Pour la faire surgir, il
faut un acte concret qui s'appelle la lecture, et elle ne dure qu'autant que cette lecture peut durer. Hors de là, il n'y a que des tracés noirs sur le papier ou sur notre écran
d'ordinateur.
Les lecteurs sont toujours en avance sur la phrase qu'ils lisent, dans un avenir seulement probable qui s'écroule en partie et se consolide en partie à mesure qu'ils progressent, qui recule d'une page à l'autre et forme l'horizon mouvant de l'objet littéraire.
Il n'est donc pas vrai qu'on écrive pour soi-même : ce serait le pire échec. En projetant ses émotions sur un support quelconque comme un blog, à peine arriverait-on à leur donner un prolongement languissant. L'opération d'écrire implique celle de lire comme son corrélatif dialectif et ces deux actes connexes nécessitent deux agents distincts. C'est l'effort conjugué de l'auteur et du lecteur qui fera surgir cet objet concret et imaginaire qu'est l'ouvrage de l'esprit. Il n'y a d'art que pour et par autrui.

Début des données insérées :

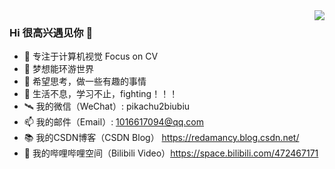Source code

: 
<img align="right" src="https://github-readme-stats.vercel.app/api?username=Kedreamix&show_icons=true&icon_color=CE1D2D&text_color=718096&bg_color=ffffff&hide_title=true" />

### Hi 很高兴遇见你 👋

 - 🧡 专注于计算机视觉 Focus on CV
 - 👯 梦想能环游世界
 - 🤔 希望思考，做一些有趣的事情
 - 💬 生活不息，学习不止，fighting！！！
 - 🛰️ 我的微信（WeChat）: pikachu2biubiu
 - 📫 我的邮件（Email）: 1016617094@qq.com
 - 📚 我的CSDN博客（CSDN Blog） https://redamancy.blog.csdn.net/
 - 📯 我的哔哩哔哩空间（Bilibili Video）https://space.bilibili.com/472467171


<!--
**Kedreamix/Kedreamix** is a ✨ _special_ ✨ repository because its `README.md` (this file) appears on your GitHub profile.

Here are some ideas to get you started:

- 🔭 I’m currently working on ...
- 🌱 I’m currently learning ...
- 👯 I’m looking to collaborate on ...
- 🤔 I’m looking for help with ...
- 💬 Ask me about ...
- 📫 How to reach me: ...
- 😄 Pronouns: ...
- ⚡ Fun fact: ...
-->
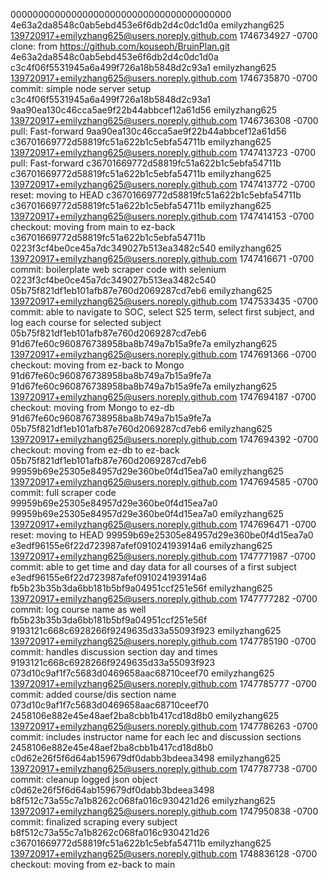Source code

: 0000000000000000000000000000000000000000 4e63a2da8548c0ab5ebd453e6f6db2d4c0dc1d0a emilyzhang625 <139720917+emilyzhang625@users.noreply.github.com> 1746734927 -0700	clone: from https://github.com/kouseph/BruinPlan.git
4e63a2da8548c0ab5ebd453e6f6db2d4c0dc1d0a c3c4f06f5531945a6a499f726a18b5848d2c93a1 emilyzhang625 <139720917+emilyzhang625@users.noreply.github.com> 1746735870 -0700	commit: simple node server setup
c3c4f06f5531945a6a499f726a18b5848d2c93a1 9aa90ea130c46cca5ae9f22b44abbcef12a61d56 emilyzhang625 <139720917+emilyzhang625@users.noreply.github.com> 1746736308 -0700	pull: Fast-forward
9aa90ea130c46cca5ae9f22b44abbcef12a61d56 c36701669772d58819fc51a622b1c5ebfa54711b emilyzhang625 <139720917+emilyzhang625@users.noreply.github.com> 1747413723 -0700	pull: Fast-forward
c36701669772d58819fc51a622b1c5ebfa54711b c36701669772d58819fc51a622b1c5ebfa54711b emilyzhang625 <139720917+emilyzhang625@users.noreply.github.com> 1747413772 -0700	reset: moving to HEAD
c36701669772d58819fc51a622b1c5ebfa54711b c36701669772d58819fc51a622b1c5ebfa54711b emilyzhang625 <139720917+emilyzhang625@users.noreply.github.com> 1747414153 -0700	checkout: moving from main to ez-back
c36701669772d58819fc51a622b1c5ebfa54711b 0223f3cf4be0ce45a7dc349027b513ea3482c540 emilyzhang625 <139720917+emilyzhang625@users.noreply.github.com> 1747416671 -0700	commit: boilerplate web scraper code with selenium
0223f3cf4be0ce45a7dc349027b513ea3482c540 05b75f821df1eb101afb87e760d2069287cd7eb6 emilyzhang625 <139720917+emilyzhang625@users.noreply.github.com> 1747533435 -0700	commit: able to navigate to SOC, select S25 term, select first subject, and log each course for selected subject
05b75f821df1eb101afb87e760d2069287cd7eb6 91d67fe60c960876738958ba8b749a7b15a9fe7a emilyzhang625 <139720917+emilyzhang625@users.noreply.github.com> 1747691366 -0700	checkout: moving from ez-back to Mongo
91d67fe60c960876738958ba8b749a7b15a9fe7a 91d67fe60c960876738958ba8b749a7b15a9fe7a emilyzhang625 <139720917+emilyzhang625@users.noreply.github.com> 1747694187 -0700	checkout: moving from Mongo to ez-db
91d67fe60c960876738958ba8b749a7b15a9fe7a 05b75f821df1eb101afb87e760d2069287cd7eb6 emilyzhang625 <139720917+emilyzhang625@users.noreply.github.com> 1747694392 -0700	checkout: moving from ez-db to ez-back
05b75f821df1eb101afb87e760d2069287cd7eb6 99959b69e25305e84957d29e360be0f4d15ea7a0 emilyzhang625 <139720917+emilyzhang625@users.noreply.github.com> 1747694585 -0700	commit: full scraper code
99959b69e25305e84957d29e360be0f4d15ea7a0 99959b69e25305e84957d29e360be0f4d15ea7a0 emilyzhang625 <139720917+emilyzhang625@users.noreply.github.com> 1747696471 -0700	reset: moving to HEAD
99959b69e25305e84957d29e360be0f4d15ea7a0 e3edf96155e6f22d723987afef091024193914a6 emilyzhang625 <139720917+emilyzhang625@users.noreply.github.com> 1747771987 -0700	commit: able to get time and day data for all courses of a first subject
e3edf96155e6f22d723987afef091024193914a6 fb5b23b35b3da6bb181b5bf9a04951ccf251e56f emilyzhang625 <139720917+emilyzhang625@users.noreply.github.com> 1747777282 -0700	commit: log course name as well
fb5b23b35b3da6bb181b5bf9a04951ccf251e56f 9193121c668c6928266f9249635d33a55093f923 emilyzhang625 <139720917+emilyzhang625@users.noreply.github.com> 1747785190 -0700	commit: handles discussion section day and times
9193121c668c6928266f9249635d33a55093f923 073d10c9af1f7c5683d0469658aac68710ceef70 emilyzhang625 <139720917+emilyzhang625@users.noreply.github.com> 1747785777 -0700	commit: added course/dis section name
073d10c9af1f7c5683d0469658aac68710ceef70 2458106e882e45e48aef2ba8cbb1b417cd18d8b0 emilyzhang625 <139720917+emilyzhang625@users.noreply.github.com> 1747786263 -0700	commit: includes instructor name for each lec and discussion sections
2458106e882e45e48aef2ba8cbb1b417cd18d8b0 c0d62e26f5f6d64ab159679df0dabb3bdeea3498 emilyzhang625 <139720917+emilyzhang625@users.noreply.github.com> 1747787738 -0700	commit: cleanup logged json object
c0d62e26f5f6d64ab159679df0dabb3bdeea3498 b8f512c73a55c7a1b8262c068fa016c930421d26 emilyzhang625 <139720917+emilyzhang625@users.noreply.github.com> 1747950838 -0700	commit: finalized scraping every subject
b8f512c73a55c7a1b8262c068fa016c930421d26 c36701669772d58819fc51a622b1c5ebfa54711b emilyzhang625 <139720917+emilyzhang625@users.noreply.github.com> 1748836128 -0700	checkout: moving from ez-back to main
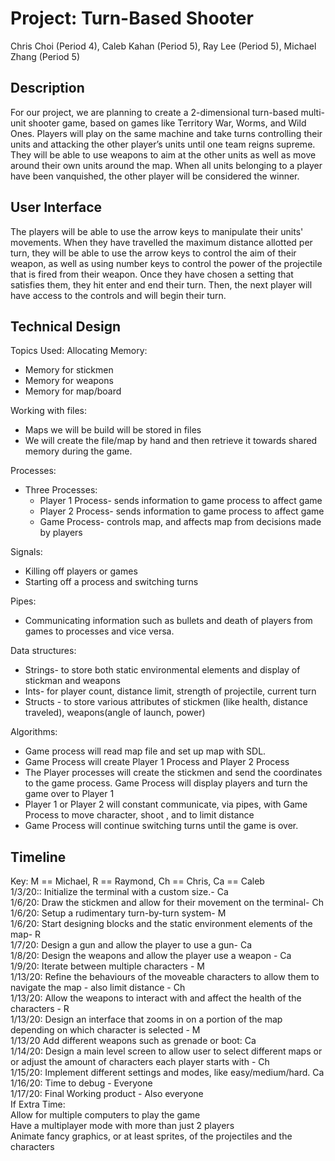 # Project: Turn-Based Shooter
Chris Choi (Period 4), Caleb Kahan (Period 5), Ray Lee (Period 5), Michael Zhang (Period 5)

## Description
For our project, we are planning to create a 2-dimensional turn-based multi-unit shooter game, based on games like Territory War, Worms, and Wild Ones. Players will play on the same machine and take turns controlling their units and attacking the other player’s units until one team reigns supreme. They will be able to use weapons to aim at the other units as well as move around their own units around the map. When all units belonging to a player have been vanquished, the other player will be considered the winner. 

## User Interface
The players will be able to use the arrow keys to manipulate their units' movements. When they have travelled the maximum distance allotted per turn, they will be able to use the arrow keys to control the aim of their weapon, as well as using number keys to control the power of the projectile that is fired from their weapon. Once they have chosen a setting that satisfies them, they hit enter and end their turn. Then, the next player will have access to the controls and will begin their turn. 

## Technical Design
Topics Used: Allocating Memory:
<ul>
  <li>Memory for stickmen
  <li>Memory for weapons
  <li>Memory for map/board
</ul> 
Working with files:
<ul>
  <li>Maps we will be build will be stored in files
  <li>We will create the file/map by hand and then retrieve it towards shared memory during the game.
</ul>
Processes:
<ul>
  <li>Three Processes:
  <ul>
    <li>Player 1 Process- sends information to game process to affect game
    <li>Player 2 Process- sends information to game process to affect game
    <li>Game Process- controls map, and affects map from decisions made by players
  </ul>
</ul>
Signals: 
<ul>
  <li>Killing off players or games
  <li>Starting off a process and switching turns
</ul>
Pipes: 
<ul>
  <li>Communicating information such as bullets and death of players from games to processes and vice versa. 
</ul>
Data structures:
<ul>
  <li>Strings- to store both static environmental elements and display of stickman and weapons
  <li>Ints- for player count, distance limit, strength of projectile, current turn
  <li>Structs - to store various attributes of stickmen (like health, distance traveled), weapons(angle of launch, power)
</ul>
Algorithms:
<ul>
  <li>Game process will read map file and set up map with SDL.
  <li>Game Process will create Player 1 Process and Player 2 Process
  <li>The Player processes will create the stickmen and send the coordinates to the game process. Game Process will display players and turn the game over to Player 1
  <li>Player 1 or Player 2 will constant communicate, via pipes,  with Game Process to move character, shoot , and to limit distance
  <li>Game Process will continue switching turns until the game is over. 
</ul>

## Timeline
Key: M == Michael, R == Raymond, Ch == Chris, Ca == Caleb <br>
1/3/20:: Initialize the terminal with a custom size.- Ca<br>
1/6/20: Draw the stickmen and allow for their movement on the terminal- Ch<br>
1/6/20: Setup a rudimentary turn-by-turn system- M<br>
1/6/20: Start designing blocks and the static environment elements of the map- R<br>
1/7/20: Design a gun and allow the player to use a gun- Ca<br>
1/8/20: Design the weapons and allow the player use a weapon - Ca<br>
1/9/20: Iterate between multiple characters - M<br>
1/13/20: Refine the behaviours of the moveable characters to allow them to navigate the map - also limit distance - Ch<br>
1/13/20: Allow the weapons to interact with and affect the health of the characters - R<br>
1/13/20: Design an interface that zooms in on a portion of the map depending on which character is selected - M<br>
1/13/20 Add different weapons such as grenade or boot: Ca<br>
1/14/20: Design a main level screen to allow user to select different maps or or adjust the amount of characters each player starts with - Ch<br>
1/15/20: Implement different settings and modes, like easy/medium/hard. Ca <br>
1/16/20: Time to debug - Everyone<br>
1/17/20: Final Working product - Also everyone<br>
If Extra Time: <br>
Allow for multiple computers to play the game<br>
Have a multiplayer mode with more than just 2 players<br>
Animate fancy graphics, or at least sprites, of the projectiles and the characters<br>

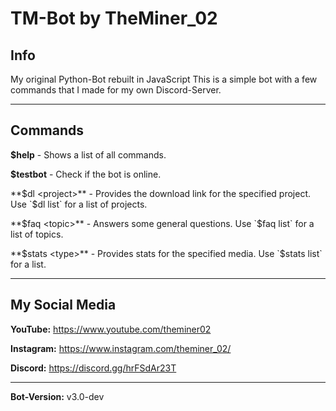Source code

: # TM-Bot by TheMiner_02

## Info
My original Python-Bot rebuilt in JavaScript
This is a simple bot with a few commands that I made for my own Discord-Server.

---

## Commands
**$help**     - Shows a list of all commands.

**$testbot**  - Check if the bot is online.

**$dl <project>** - Provides the download link for the specified project. Use `$dl list` for a list of projects.

**$faq <topic>** - Answers some general questions. Use `$faq list` for a list of topics.

**$stats <type>** - Provides stats for the specified media. Use `$stats list` for a list.

---

## My Social Media

**YouTube:**    https://www.youtube.com/theminer02

**Instagram:**  https://www.instagram.com/theminer_02/

**Discord:**    https://discord.gg/hrFSdAr23T

---

**Bot-Version:** v3.0-dev
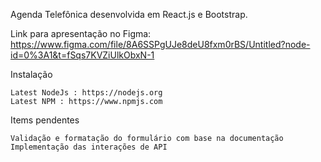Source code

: Agenda Telefônica desenvolvida em React.js e Bootstrap.

Link para apresentação no Figma: https://www.figma.com/file/8A6SSPgUJe8deU8fxm0rBS/Untitled?node-id=0%3A1&t=fSqs7KVZiUlkObxN-1

Instalação

    Latest NodeJs : https://nodejs.org
    Latest NPM : https://www.npmjs.com

Items pendentes

    Validação e formatação do formulário com base na documentação
    Implementação das interações de API
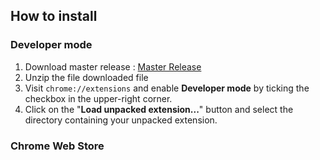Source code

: ## How to install

### Developer mode

1. Download master release : [Master Release](https://github.com/cvilleger/chrome-extension-siraza/archive/master.zip)
2. Unzip the file downloaded file
3. Visit `chrome://extensions` and enable **Developer mode** by ticking the checkbox in the upper-right corner.
4. Click on the "**Load unpacked extension...**" button and select the directory containing your unpacked extension.

### Chrome Web Store
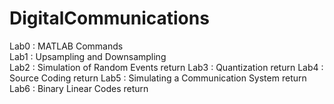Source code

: # DigitalCommunications  
Lab0 : MATLAB Commands  <br>
Lab1 : Upsampling and Downsampling  <br>
Lab2 : Simulation of Random Events   return
Lab3 : Quantization   return
Lab4 : Source Coding   return
Lab5 : Simulating a Communication System   return
Lab6 : Binary Linear Codes   return
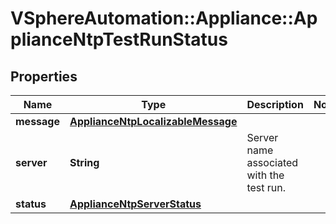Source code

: # VSphereAutomation::Appliance::ApplianceNtpTestRunStatus

## Properties
Name | Type | Description | Notes
------------ | ------------- | ------------- | -------------
**message** | [**ApplianceNtpLocalizableMessage**](ApplianceNtpLocalizableMessage.md) |  | 
**server** | **String** | Server name associated with the test run. | 
**status** | [**ApplianceNtpServerStatus**](ApplianceNtpServerStatus.md) |  | 


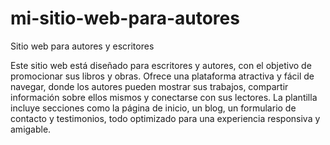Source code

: # mi-sitio-web-para-autores
Sitio web para autores y escritores

Este sitio web está diseñado para escritores y autores, con el objetivo de promocionar sus libros y obras. Ofrece una plataforma atractiva y fácil de navegar, donde los autores pueden mostrar sus trabajos, compartir información sobre ellos mismos y conectarse con sus lectores. La plantilla incluye secciones como la página de inicio, un blog, un formulario de contacto y testimonios, todo optimizado para una experiencia responsiva y amigable.



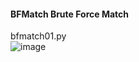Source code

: #### BFMatch Brute Force Match
bfmatch01.py<br>
![image](https://cloud.githubusercontent.com/assets/17031124/23159930/fce2c4ea-f867-11e6-8875-d5f5959faddd.png)<br>
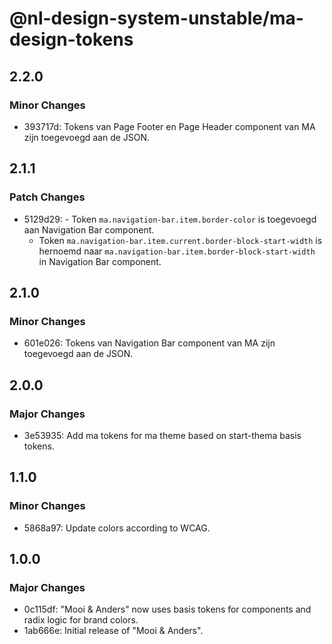 # @nl-design-system-unstable/ma-design-tokens

## 2.2.0

### Minor Changes

- 393717d: Tokens van Page Footer en Page Header component van MA zijn toegevoegd aan de JSON.

## 2.1.1

### Patch Changes

- 5129d29: - Token `ma.navigation-bar.item.border-color` is toegevoegd aan Navigation Bar component.
  - Token `ma.navigation-bar.item.current.border-block-start-width` is hernoemd naar `ma.navigation-bar.item.border-block-start-width` in Navigation Bar component.

## 2.1.0

### Minor Changes

- 601e026: Tokens van Navigation Bar component van MA zijn toegevoegd aan de JSON.

## 2.0.0

### Major Changes

- 3e53935: Add ma tokens for ma theme based on start-thema basis tokens.

## 1.1.0

### Minor Changes

- 5868a97: Update colors according to WCAG.

## 1.0.0

### Major Changes

- 0c115df: "Mooi & Anders" now uses basis tokens for components and radix logic for brand colors.
- 1ab666e: Initial release of "Mooi & Anders".
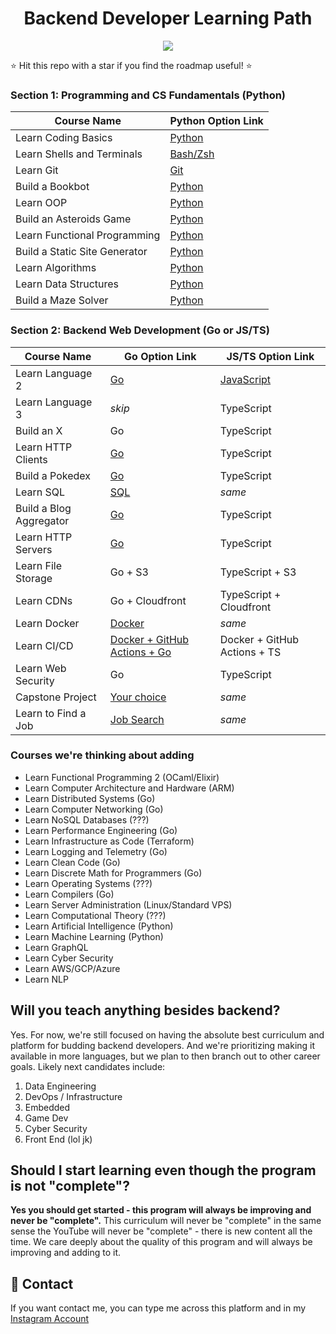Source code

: <h1 align="center">Backend Developer Learning Path</h1>

<p align="center">
  <img src="https://github.com/bootdotdev/bootdev/assets/4583705/7a1184f1-bb43-45fa-a363-f18f8309056f" />
</p>

⭐ Hit this repo with a star if you find the roadmap useful! ⭐

### Section 1: Programming and CS Fundamentals (Python)

| Course Name                   | Python Option Link                                                              |
| ----------------------------- | ------------------------------------------------------------------------------- |
| Learn Coding Basics           | [Python](https://www.boot.dev/courses/learn-code-python)                        |
| Learn Shells and Terminals    | [Bash/Zsh](https://www.boot.dev/courses/learn-shells-and-terminals)             |
| Learn Git                     | [Git](https://www.boot.dev/courses/learn-git)                                   |
| Build a Bookbot               | [Python](https://www.boot.dev/courses/build-bookbot-python)                     |
| Learn OOP                     | [Python](https://www.boot.dev/courses/learn-object-oriented-programming-python) |
| Build an Asteroids Game       | [Python](https://www.boot.dev/courses/build-asteroids-python)                   |
| Learn Functional Programming  | [Python](https://www.boot.dev/courses/learn-functional-programming-python)      |
| Build a Static Site Generator | [Python](https://www.boot.dev/courses/build-static-site-generator-python)       |
| Learn Algorithms              | [Python](https://www.boot.dev/courses/learn-algorithms-python)                  |
| Learn Data Structures         | [Python](https://www.boot.dev/courses/learn-data-structures-python)             |
| Build a Maze Solver           | [Python](https://www.boot.dev/courses/build-maze-solver-python)                 |

### Section 2: Backend Web Development (Go or JS/TS)

| Course Name              | Go Option Link                                                                    | JS/TS Option Link                                           |
| ------------------------ | --------------------------------------------------------------------------------- | ----------------------------------------------------------- |
| Learn Language 2         | [Go](https://www.boot.dev/courses/learn-golang)                                   | [JavaScript](https://www.boot.dev/courses/learn-javascript) |
| Learn Language 3         | _skip_                                                                            | TypeScript                                                  |
| Build an X               | Go                                                                                | TypeScript                                                  |
| Learn HTTP Clients       | [Go](https://www.boot.dev/courses/learn-http-clients-golang)                      | TypeScript                                                  |
| Build a Pokedex          | [Go](https://www.boot.dev/courses/build-pokedex-cli-golang)                       | TypeScript                                                  |
| Learn SQL                | [SQL](https://www.boot.dev/courses/learn-sql)                                     | _same_                                                      |
| Build a Blog Aggregator  | [Go](https://www.boot.dev/courses/build-blog-aggregator-golang)                   | TypeScript                                                  |
| Learn HTTP Servers       | [Go](https://www.boot.dev/courses/learn-http-servers-golang)                      | TypeScript                                                  |
| Learn File Storage | Go + S3                                                                           | TypeScript + S3                                             |
| Learn CDNs               | Go + Cloudfront                                                                   | TypeScript + Cloudfront                                     |
| Learn Docker             | [Docker](https://www.boot.dev/courses/learn-docker)                               | _same_                                                      |
| Learn CI/CD              | [Docker + GitHub Actions + Go](https://www.boot.dev/courses/learn-ci-cd-github-docker) | Docker + GitHub Actions + TS                                                     |
| Learn Web Security       | Go                                                                                | TypeScript                                                  |
| Capstone Project         | [Your choice](https://www.boot.dev/courses/build-capstone-project)                | _same_                                                      |
| Learn to Find a Job      | [Job Search](https://www.boot.dev/courses/learn-job-search)                       | _same_                                                      |

### Courses we're thinking about adding

- Learn Functional Programming 2 (OCaml/Elixir)
- Learn Computer Architecture and Hardware (ARM)
- Learn Distributed Systems (Go)
- Learn Computer Networking (Go)
- Learn NoSQL Databases (???)
- Learn Performance Engineering (Go)
- Learn Infrastructure as Code (Terraform)
- Learn Logging and Telemetry (Go)
- Learn Clean Code (Go)
- Learn Discrete Math for Programmers (Go)
- Learn Operating Systems (???)
- Learn Compilers (Go)
- Learn Server Administration (Linux/Standard VPS)
- Learn Computational Theory (???)
- Learn Artificial Intelligence (Python)
- Learn Machine Learning (Python)
- Learn GraphQL
- Learn Cyber Security
- Learn AWS/GCP/Azure
- Learn NLP

## Will you teach anything besides backend?

Yes. For now, we're still focused on having the absolute best curriculum and platform for budding backend developers. And we're prioritizing making it available in more languages, but we plan to then branch out to other career goals. Likely next candidates include:

1. Data Engineering
2. DevOps / Infrastructure
3. Embedded
4. Game Dev
5. Cyber Security
6. Front End (lol jk)

## Should I start learning even though the program is not "complete"?

**Yes you should get started - this program will always be improving and never be "complete".** This curriculum will never be "complete" in the same sense the YouTube will never be "complete" - there is new content all the time. We care deeply about the quality of this program and will always be improving and adding to it.

## 💬 Contact

If you want contact me, you can type me across this platform and in my [Instagram Account](https://www.instagram.com/davisin.rs/)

Le degré de réalisme et de vérité n'est jamais donné
Il faut que le lecteur
invente tout dans un perpétuel dépassement de la chose écrite. Sans doute l'auteur le guide. Mais il ne fait que le guider. Les jalons qu'il a posés sont séparés par du vide, il faut les
rejoindre, il faut aller au-delà d'eux. En un mot, la lecture est une création dirigée. Puisque la création ne peut trouver son achèvement que dans la lecture, puisque l'artiste doit
confier à un autre le soin d'accomplir ce qu'il a commencé, puisque c'est à travers la conscience du lecteur seulement qu'il peut se saisir comme essentiel à son œuvre, tout ouvrage littéraire
est un appel.
Kant croit que l'œuvre existe d'abord en fait et qu'elle est vue ensuite. Au lieu qu'elle n'existe que si on la regarde et qu'elle est d'abord sur appel, pure exigence d'exister. Elle
n'est pas un instrument dont l'existence est manifeste et la fin indéterminée: elle se présente comme une tâche à remplir.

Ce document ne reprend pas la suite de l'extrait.